I sit on my ass from 8 to 16 every stressful day (programmer), so I have to do something to keep me fit (and get rid of the stress) so monday, tuesday, thursday and friday I do cardio workout (boxing fitness) and wednesday and saturday I weight train.


#9

Haha, same here. Except my job is more boring than stressful. I dream of a stressful job every day, just so I could have some kind of challenge.

I feel like I’m living “Office Space”.

My bike rides are definitely to get rid of stress. I’ve put a lot of thought into getting a punching bag lol.


#10

The nutrients you quote for Ultra Fine Scottish Oats do not match that which Bulk Powders claim. While I’m sure that the nutrients list on Bulk Powders is incomplete, the few items they do list do not match that which you have entered in your recipe.
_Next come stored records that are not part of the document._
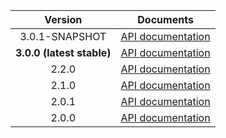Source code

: | Version | Documents |
|:---:|---|
| 3.0.1-SNAPSHOT | [API documentation](3.0.1-SNAPSHOT) |
| **3.0.0 (latest stable)** | [API documentation](latest-stable) |
| 2.2.0 | [API documentation](2.2.0) |
| 2.1.0 | [API documentation](2.1.0) |
| 2.0.1 | [API documentation](2.0.1) |
| 2.0.0 | [API documentation](2.0.0) |
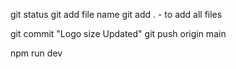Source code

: git status
git add file name
git add .            - to add all files 

git commit "Logo size Updated"
git push origin main


npm run dev
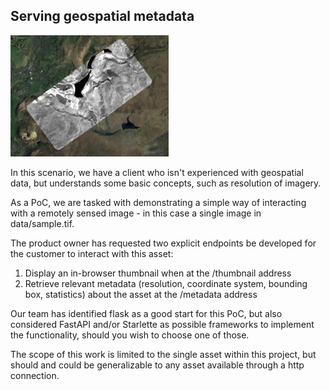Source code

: ## Serving geospatial metadata

![S2 image](asset.png)

In this scenario, we have a client who isn't experienced with geospatial data, but understands some basic concepts, such as resolution of imagery.

As a PoC, we are tasked with demonstrating a simple way of interacting with a remotely sensed image - in this case a single image in data/sample.tif.

The product owner has requested two explicit endpoints be developed for the customer to interact with this asset:

1. Display an in-browser thumbnail when at the /thumbnail address
2. Retrieve relevant metadata (resolution, coordinate system, bounding box, statistics) about the asset at the /metadata address

Our team has identified flask as a good start for this PoC, but also considered FastAPI and/or Starlette as possible frameworks to implement the functionality, should you wish to choose one of those.

The scope of this work is limited to the single asset within this project, but should and could be generalizable to any asset available through a http connection.
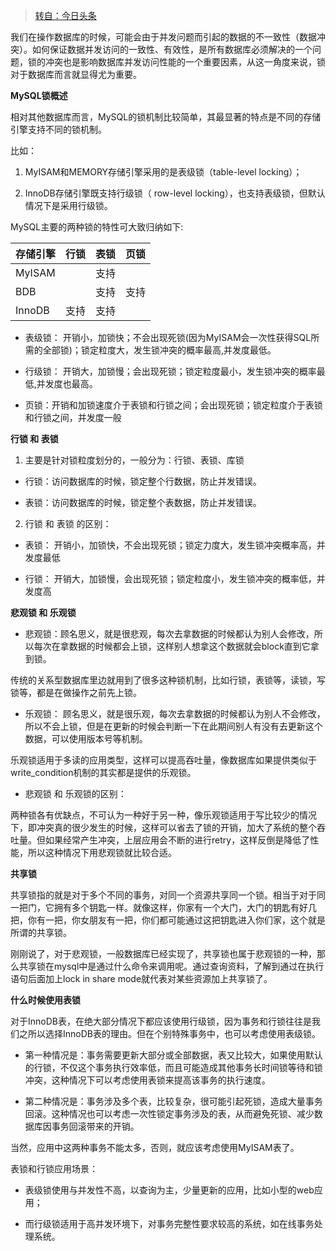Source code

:> [转自：今日头条](https://www.toutiao.com/a6681558307229925902/?tt_from=weixin&utm_campaign=client_share&wxshare_count=1&timestamp=1555747721&app=news_article&utm_source=weixin&utm_medium=toutiao_ios&req_id=201904201608400100230731497045A5B&group_id=6681558307229925902)

我们在操作数据库的时候，可能会由于并发问题而引起的数据的不一致性（数据冲突）。如何保证数据并发访问的一致性、有效性，是所有数据库必须解决的一个问题，锁的冲突也是影响数据库并发访问性能的一个重要因素，从这一角度来说，锁对于数据库而言就显得尤为重要。

**MySQL锁概述**

相对其他数据库而言，MySQL的锁机制比较简单，其最显著的特点是不同的存储引擎支持不同的锁机制。

比如：

1. MyISAM和MEMORY存储引擎采用的是表级锁（table-level locking）；

2. InnoDB存储引擎既支持行级锁（ row-level locking），也支持表级锁，但默认情况下是采用行级锁。

MySQL主要的两种锁的特性可大致归纳如下:

存储引擎|行锁|表锁|页锁
:---|:--:|:--:|---
MyISAM||支持|
BDB||支持|支持
InnoDB|支持|支持|

+ 表级锁： 开销小，加锁快；不会出现死锁(因为MyISAM会一次性获得SQL所需的全部锁)；锁定粒度大，发生锁冲突的概率最高,并发度最低。

+ 行级锁： 开销大，加锁慢；会出现死锁；锁定粒度最小，发生锁冲突的概率最低,并发度也最高。

+ 页锁：开销和加锁速度介于表锁和行锁之间；会出现死锁；锁定粒度介于表锁和行锁之间，并发度一般

**行锁 和 表锁**

1. 主要是针对锁粒度划分的，一般分为：行锁、表锁、库锁

  + 行锁：访问数据库的时候，锁定整个行数据，防止并发错误。

  + 表锁：访问数据库的时候，锁定整个表数据，防止并发错误。

2. 行锁 和 表锁 的区别：

  + 表锁： 开销小，加锁快，不会出现死锁；锁定力度大，发生锁冲突概率高，并发度最低

  + 行锁： 开销大，加锁慢，会出现死锁；锁定粒度小，发生锁冲突的概率低，并发度高


**悲观锁 和 乐观锁**

+ 悲观锁：顾名思义，就是很悲观，每次去拿数据的时候都认为别人会修改，所以每次在拿数据的时候都会上锁，这样别人想拿这个数据就会block直到它拿到锁。

传统的关系型数据库里边就用到了很多这种锁机制，比如行锁，表锁等，读锁，写锁等，都是在做操作之前先上锁。

+ 乐观锁： 顾名思义，就是很乐观，每次去拿数据的时候都认为别人不会修改，所以不会上锁，但是在更新的时候会判断一下在此期间别人有没有去更新这个数据，可以使用版本号等机制。

乐观锁适用于多读的应用类型，这样可以提高吞吐量，像数据库如果提供类似于write_condition机制的其实都是提供的乐观锁。

+ 悲观锁 和 乐观锁的区别：

两种锁各有优缺点，不可认为一种好于另一种，像乐观锁适用于写比较少的情况下，即冲突真的很少发生的时候，这样可以省去了锁的开销，加大了系统的整个吞吐量。但如果经常产生冲突，上层应用会不断的进行retry，这样反倒是降低了性能，所以这种情况下用悲观锁就比较合适。

**共享锁**

共享锁指的就是对于多个不同的事务，对同一个资源共享同一个锁。相当于对于同一把门，它拥有多个钥匙一样。就像这样，你家有一个大门，大门的钥匙有好几把，你有一把，你女朋友有一把，你们都可能通过这把钥匙进入你们家，这个就是所谓的共享锁。

刚刚说了，对于悲观锁，一般数据库已经实现了，共享锁也属于悲观锁的一种，那么共享锁在mysql中是通过什么命令来调用呢。通过查询资料，了解到通过在执行语句后面加上lock in share mode就代表对某些资源加上共享锁了。


**什么时候使用表锁**

对于InnoDB表，在绝大部分情况下都应该使用行级锁，因为事务和行锁往往是我们之所以选择InnoDB表的理由。但在个别特殊事务中，也可以考虑使用表级锁。

+ 第一种情况是：事务需要更新大部分或全部数据，表又比较大，如果使用默认的行锁，不仅这个事务执行效率低，而且可能造成其他事务长时间锁等待和锁冲突，这种情况下可以考虑使用表锁来提高该事务的执行速度。

+ 第二种情况是：事务涉及多个表，比较复杂，很可能引起死锁，造成大量事务回滚。这种情况也可以考虑一次性锁定事务涉及的表，从而避免死锁、减少数据库因事务回滚带来的开销。


当然，应用中这两种事务不能太多，否则，就应该考虑使用MyISAM表了。

表锁和行锁应用场景：

+ 表级锁使用与并发性不高，以查询为主，少量更新的应用，比如小型的web应用；

+ 而行级锁适用于高并发环境下，对事务完整性要求较高的系统，如在线事务处理系统。
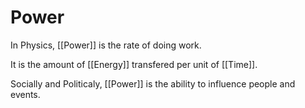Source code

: # Power
In Physics, [[Power]] is the rate of doing work. 

It is the amount of [[Energy]] transfered per unit of [[Time]].  

Socially and Politicaly, [[Power]] is the ability to influence people and events. 
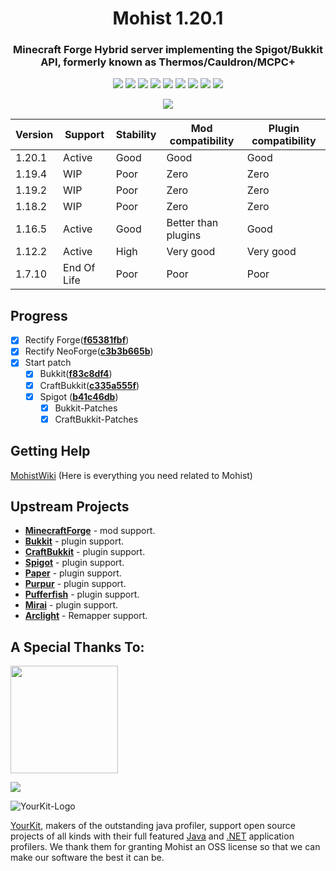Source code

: <div align="center">
  <h1>Mohist 1.20.1</h1>

### Minecraft Forge Hybrid server implementing the Spigot/Bukkit API, formerly known as Thermos/Cauldron/MCPC+

[![](https://img.shields.io/jenkins/build?jobUrl=https%3A%2F%2Fci.codemc.io%2Fjob%2FMohistMC%2Fjob%2FMohist-1.20.1)](https://ci.codemc.io/job/MohistMC/job/Mohist-1.20.1)
[![](https://img.shields.io/github/stars/MohistMC/Mohist.svg?label=Stars&logo=github)](https://github.com/MohistMC/Mohist/stargazers)
[![](https://img.shields.io/badge/Forge-1.20.1--47.1.43-brightgreen.svg?colorB=26303d&logo=Conda-Forge)](https://files.minecraftforge.net/net/minecraftforge/forge/index_1.20.1.html)
[![](https://img.shields.io/badge/NeoForge-1.20.1--47.1.59-brightgreen.svg?colorB=26303d)](https://neoforged.net/)
[![](https://img.shields.io/badge/jdk-17.0.8-brightgreen.svg?colorB=469C00&logo=java)](https://adoptium.net/temurin/releases/?version=17)
[![](https://img.shields.io/badge/Gradle-8.2.1-brightgreen.svg?colorB=469C00&logo=gradle)](https://docs.gradle.org/8.2.1/release-notes.html)
[![](https://img.shields.io/bstats/servers/6762?label=bStats)](https://bstats.org/plugin/server-implementation/Mohist/6762)
[![](https://badges.crowdin.net/mohist/localized.svg)](https://crowdin.com/project/mohist)
[![](https://img.shields.io/discord/311256119005937665.svg?color=%237289da&label=Discord&logo=discord&logoColor=%237289da)](https://discord.gg/mohistmc)

[![](https://bstats.org/signatures/server-implementation/Mohist.svg)](https://bstats.org/plugin/server-implementation/Mohist/6762)
</div>

| Version | Support     | Stability | Mod compatibility   | Plugin compatibility |
|---------|-------------|-----------|---------------------|----------------------|
| 1.20.1  | Active      | Good      | Good                | Good                 |
| 1.19.4  | WIP         | Poor      | Zero                | Zero                 |
| 1.19.2  | WIP         | Poor      | Zero                | Zero                 |
| 1.18.2  | WIP         | Poor      | Zero                | Zero                 |
| 1.16.5  | Active      | Good      | Better than plugins | Good                 |
| 1.12.2  | Active      | High      | Very good           | Very good            |
| 1.7.10  | End Of Life | Poor      | Poor                | Poor                 |

Progress
------

- [x] Rectify Forge([**f65381fbf**](https://github.com/MinecraftForge/MinecraftForge/commit/f65381fbf))
- [x] Rectify NeoForge([**c3b3b665b**](hhttps://github.com/neoforged/NeoForge/commit/c3b3b665b))
- [x] Start patch
    * [x] Bukkit([**f83c8df4**](https://hub.spigotmc.org/stash/projects/SPIGOT/repos/bukkit/commits/f83c8df4))
    * [x] CraftBukkit([**c335a555f**](https://hub.spigotmc.org/stash/projects/SPIGOT/repos/craftbukkit/commits/c335a555f))
    * [x] Spigot ([**b41c46db**](https://hub.spigotmc.org/stash/projects/SPIGOT/repos/spigot/commits/b41c46db))
        * [x] Bukkit-Patches
        * [x] CraftBukkit-Patches

Getting Help
------

  [MohistWiki](https://wiki.mohistmc.com/) (Here is everything you need related to Mohist)

Upstream Projects
------
* [**MinecraftForge**](https://github.com/MinecraftForge/MinecraftForge.git) - mod support.
* [**Bukkit**](https://hub.spigotmc.org/stash/scm/spigot/bukkit.git) - plugin support.
* [**CraftBukkit**](https://hub.spigotmc.org/stash/scm/spigot/craftbukkit.git) - plugin support.
* [**Spigot**](https://hub.spigotmc.org/stash/scm/spigot/spigot.git) - plugin support.
* [**Paper**](https://github.com/PaperMC/Paper.git) - plugin support.
* [**Purpur**](https://github.com/PurpurMC/Purpur.git) - plugin support.
* [**Pufferfish**](https://github.com/pufferfish-gg/Pufferfish.git) - plugin support.
* [**Mirai**](https://github.com/etil2jz/Mirai.git) - plugin support.
* [**Arclight**](https://github.com/IzzelAliz/Arclight.git) - Remapper support.

A Special Thanks To:
-------------
<a href="https://ci.codemc.io/"><img src="https://i.loli.net/2020/03/11/YNicj3PLkU5BZJT.png" width="172"></a>

<a href="https://www.bisecthosting.com/mohistmc"><img src="https://www.bisecthosting.com/partners/custom-banners/118608b8-6e45-4301-b244-41934cdac6d1.png"></a>

![YourKit-Logo](https://www.yourkit.com/images/yklogo.png)

[YourKit](http://www.yourkit.com/), makers of the outstanding java profiler, support open source projects of all kinds with their full featured [Java](https://www.yourkit.com/java/profiler/index.jsp) and [.NET](https://www.yourkit.com/.net/profiler/index.jsp) application profilers. We thank them for granting Mohist an OSS license so that we can make our software the best it can be.
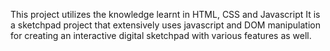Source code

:This project utilizes the knowledge learnt in HTML, CSS and Javascript
It is a sketchpad project that extensively uses javascript and DOM manipulation for creating an interactive digital sketchpad with various features as well.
The reason I am asking is because I am trying to determine the actual potassium content in these oats. At the moment I’m looking to supplement my potassium deficiency with potassium gluconate but that’s showing to be very expensive (at the moment 55p/day). At this point I spotted that you got half a gram (every little helps) or so of your potassium from the oat. I’m wondering what source you used for the complete nutritions data for the powdered oats in our recipes.